All that should come back is the lines of the data below from the one containing "Cada ronda consta a su vez, de tres fases." to the one containing "del mismo color.", inclusive, exactly as they stand.

====

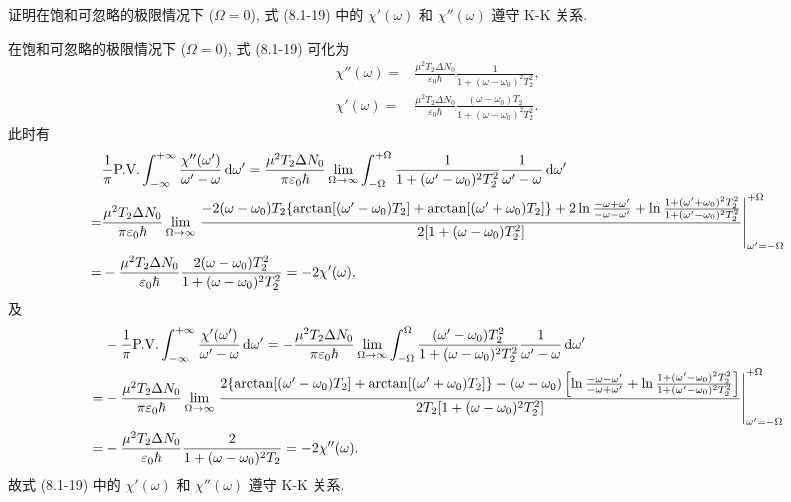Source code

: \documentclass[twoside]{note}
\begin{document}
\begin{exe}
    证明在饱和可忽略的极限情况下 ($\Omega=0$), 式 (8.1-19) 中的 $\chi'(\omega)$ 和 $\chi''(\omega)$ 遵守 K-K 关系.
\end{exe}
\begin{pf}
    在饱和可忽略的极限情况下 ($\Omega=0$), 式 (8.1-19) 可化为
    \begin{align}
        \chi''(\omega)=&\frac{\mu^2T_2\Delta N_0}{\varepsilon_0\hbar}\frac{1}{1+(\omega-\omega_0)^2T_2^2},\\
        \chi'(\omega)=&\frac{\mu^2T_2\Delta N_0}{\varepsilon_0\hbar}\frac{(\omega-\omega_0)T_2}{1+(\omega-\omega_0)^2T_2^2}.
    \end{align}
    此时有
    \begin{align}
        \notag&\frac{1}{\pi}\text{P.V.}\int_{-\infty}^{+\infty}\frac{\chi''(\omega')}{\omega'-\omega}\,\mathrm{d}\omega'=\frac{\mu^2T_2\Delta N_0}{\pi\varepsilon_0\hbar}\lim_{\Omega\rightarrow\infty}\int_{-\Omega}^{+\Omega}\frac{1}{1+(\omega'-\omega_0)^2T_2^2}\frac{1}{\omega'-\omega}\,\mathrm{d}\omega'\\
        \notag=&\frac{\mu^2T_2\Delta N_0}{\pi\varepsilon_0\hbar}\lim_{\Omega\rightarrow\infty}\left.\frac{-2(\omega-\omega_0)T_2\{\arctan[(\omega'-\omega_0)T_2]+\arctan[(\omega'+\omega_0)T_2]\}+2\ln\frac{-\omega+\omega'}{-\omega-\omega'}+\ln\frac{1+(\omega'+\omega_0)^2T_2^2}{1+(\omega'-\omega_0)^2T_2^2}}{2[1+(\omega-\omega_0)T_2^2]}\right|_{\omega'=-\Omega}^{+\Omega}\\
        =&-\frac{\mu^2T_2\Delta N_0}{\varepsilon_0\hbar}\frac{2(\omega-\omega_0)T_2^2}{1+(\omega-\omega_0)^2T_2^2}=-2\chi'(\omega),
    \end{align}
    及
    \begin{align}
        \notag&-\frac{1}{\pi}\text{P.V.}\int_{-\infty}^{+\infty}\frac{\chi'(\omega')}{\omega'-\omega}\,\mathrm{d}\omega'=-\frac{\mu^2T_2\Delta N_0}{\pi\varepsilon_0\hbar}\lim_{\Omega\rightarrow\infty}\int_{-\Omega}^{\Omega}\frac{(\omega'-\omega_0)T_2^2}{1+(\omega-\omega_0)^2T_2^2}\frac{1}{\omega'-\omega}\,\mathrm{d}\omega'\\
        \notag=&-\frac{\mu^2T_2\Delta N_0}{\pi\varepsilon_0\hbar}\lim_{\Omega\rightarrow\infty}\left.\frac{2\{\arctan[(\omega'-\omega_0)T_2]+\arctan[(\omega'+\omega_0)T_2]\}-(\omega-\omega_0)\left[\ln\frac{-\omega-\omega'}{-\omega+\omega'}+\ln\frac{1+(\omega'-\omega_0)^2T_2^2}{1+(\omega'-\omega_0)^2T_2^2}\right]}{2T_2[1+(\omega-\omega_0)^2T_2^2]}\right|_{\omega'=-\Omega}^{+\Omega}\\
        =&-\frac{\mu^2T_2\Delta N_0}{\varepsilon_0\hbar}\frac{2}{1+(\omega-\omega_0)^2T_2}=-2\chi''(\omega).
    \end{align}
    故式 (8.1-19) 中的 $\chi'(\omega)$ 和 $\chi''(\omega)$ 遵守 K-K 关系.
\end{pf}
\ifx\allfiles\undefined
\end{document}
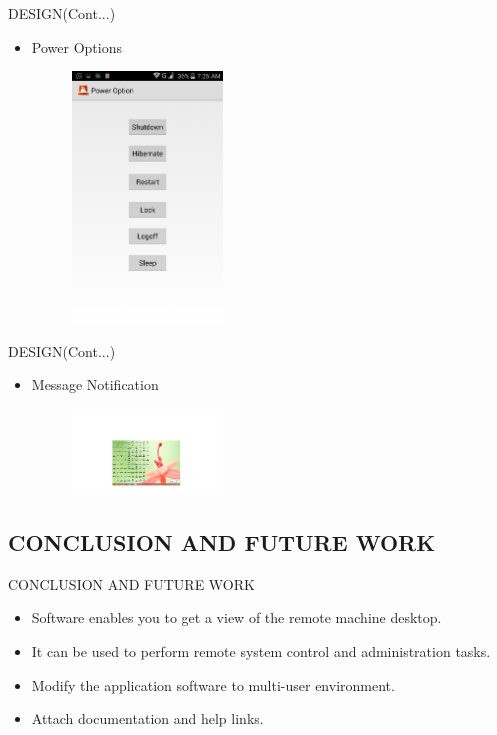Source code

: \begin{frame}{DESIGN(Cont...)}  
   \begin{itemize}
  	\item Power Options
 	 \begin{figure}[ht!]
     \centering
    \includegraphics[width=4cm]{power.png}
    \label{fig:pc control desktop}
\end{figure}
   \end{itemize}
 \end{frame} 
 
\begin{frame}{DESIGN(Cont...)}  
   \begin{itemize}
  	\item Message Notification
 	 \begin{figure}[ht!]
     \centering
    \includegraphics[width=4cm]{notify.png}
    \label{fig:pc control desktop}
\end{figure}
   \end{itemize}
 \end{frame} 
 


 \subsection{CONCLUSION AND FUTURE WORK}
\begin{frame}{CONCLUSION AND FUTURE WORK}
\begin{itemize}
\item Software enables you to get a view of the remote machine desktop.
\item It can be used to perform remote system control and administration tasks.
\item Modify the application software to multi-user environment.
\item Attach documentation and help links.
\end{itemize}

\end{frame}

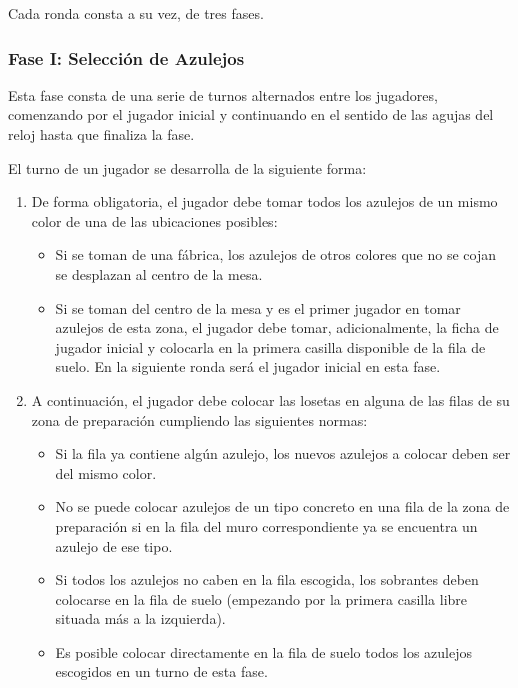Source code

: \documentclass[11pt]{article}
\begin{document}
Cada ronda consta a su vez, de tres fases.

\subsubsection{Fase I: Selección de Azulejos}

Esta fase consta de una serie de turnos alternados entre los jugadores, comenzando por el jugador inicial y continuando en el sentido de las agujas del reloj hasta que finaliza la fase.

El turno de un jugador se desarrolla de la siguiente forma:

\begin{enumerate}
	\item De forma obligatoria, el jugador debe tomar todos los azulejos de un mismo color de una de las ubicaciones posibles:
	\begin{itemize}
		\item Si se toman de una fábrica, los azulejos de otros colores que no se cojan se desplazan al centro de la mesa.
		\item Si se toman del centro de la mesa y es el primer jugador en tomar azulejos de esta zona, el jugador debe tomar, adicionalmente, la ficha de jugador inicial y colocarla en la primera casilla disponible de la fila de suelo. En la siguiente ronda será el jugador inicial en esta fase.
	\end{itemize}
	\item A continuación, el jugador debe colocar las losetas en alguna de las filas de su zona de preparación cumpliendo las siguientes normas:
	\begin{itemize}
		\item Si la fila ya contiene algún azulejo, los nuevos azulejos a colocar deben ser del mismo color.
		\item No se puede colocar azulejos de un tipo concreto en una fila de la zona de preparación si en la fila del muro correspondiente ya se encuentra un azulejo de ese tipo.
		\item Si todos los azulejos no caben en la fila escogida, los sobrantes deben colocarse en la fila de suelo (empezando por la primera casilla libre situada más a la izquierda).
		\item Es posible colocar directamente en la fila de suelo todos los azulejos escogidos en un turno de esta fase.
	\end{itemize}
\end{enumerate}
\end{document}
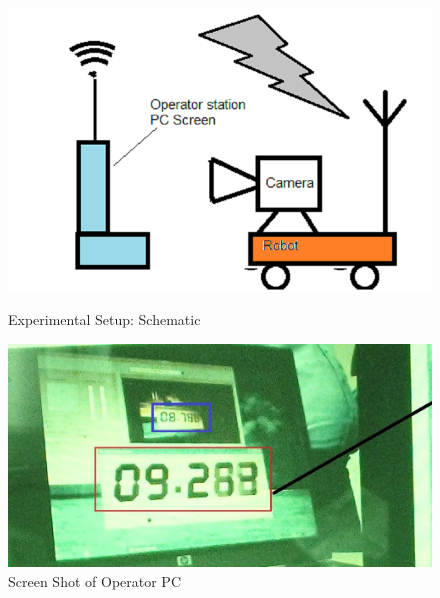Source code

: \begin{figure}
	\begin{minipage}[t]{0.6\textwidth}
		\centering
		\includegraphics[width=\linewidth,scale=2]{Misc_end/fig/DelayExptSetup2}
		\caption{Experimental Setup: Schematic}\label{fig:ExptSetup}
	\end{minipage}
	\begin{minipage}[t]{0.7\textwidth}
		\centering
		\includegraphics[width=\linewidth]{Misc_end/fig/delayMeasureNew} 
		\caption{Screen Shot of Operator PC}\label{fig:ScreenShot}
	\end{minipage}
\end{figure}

====

## Response box
Cada ronda consta a su vez, de tres fases.

\subsubsection{Fase I: Selección de Azulejos}

Esta fase consta de una serie de turnos alternados entre los jugadores, comenzando por el jugador inicial y continuando en el sentido de las agujas del reloj hasta que finaliza la fase.

El turno de un jugador se desarrolla de la siguiente forma:

\begin{enumerate}
	\item De forma obligatoria, el jugador debe tomar todos los azulejos de un mismo color de una de las ubicaciones posibles:
	\begin{itemize}
		\item Si se toman de una fábrica, los azulejos de otros colores que no se cojan se desplazan al centro de la mesa.
		\item Si se toman del centro de la mesa y es el primer jugador en tomar azulejos de esta zona, el jugador debe tomar, adicionalmente, la ficha de jugador inicial y colocarla en la primera casilla disponible de la fila de suelo. En la siguiente ronda será el jugador inicial en esta fase.
	\end{itemize}
	\item A continuación, el jugador debe colocar las losetas en alguna de las filas de su zona de preparación cumpliendo las siguientes normas:
	\begin{itemize}
		\item Si la fila ya contiene algún azulejo, los nuevos azulejos a colocar deben ser del mismo color.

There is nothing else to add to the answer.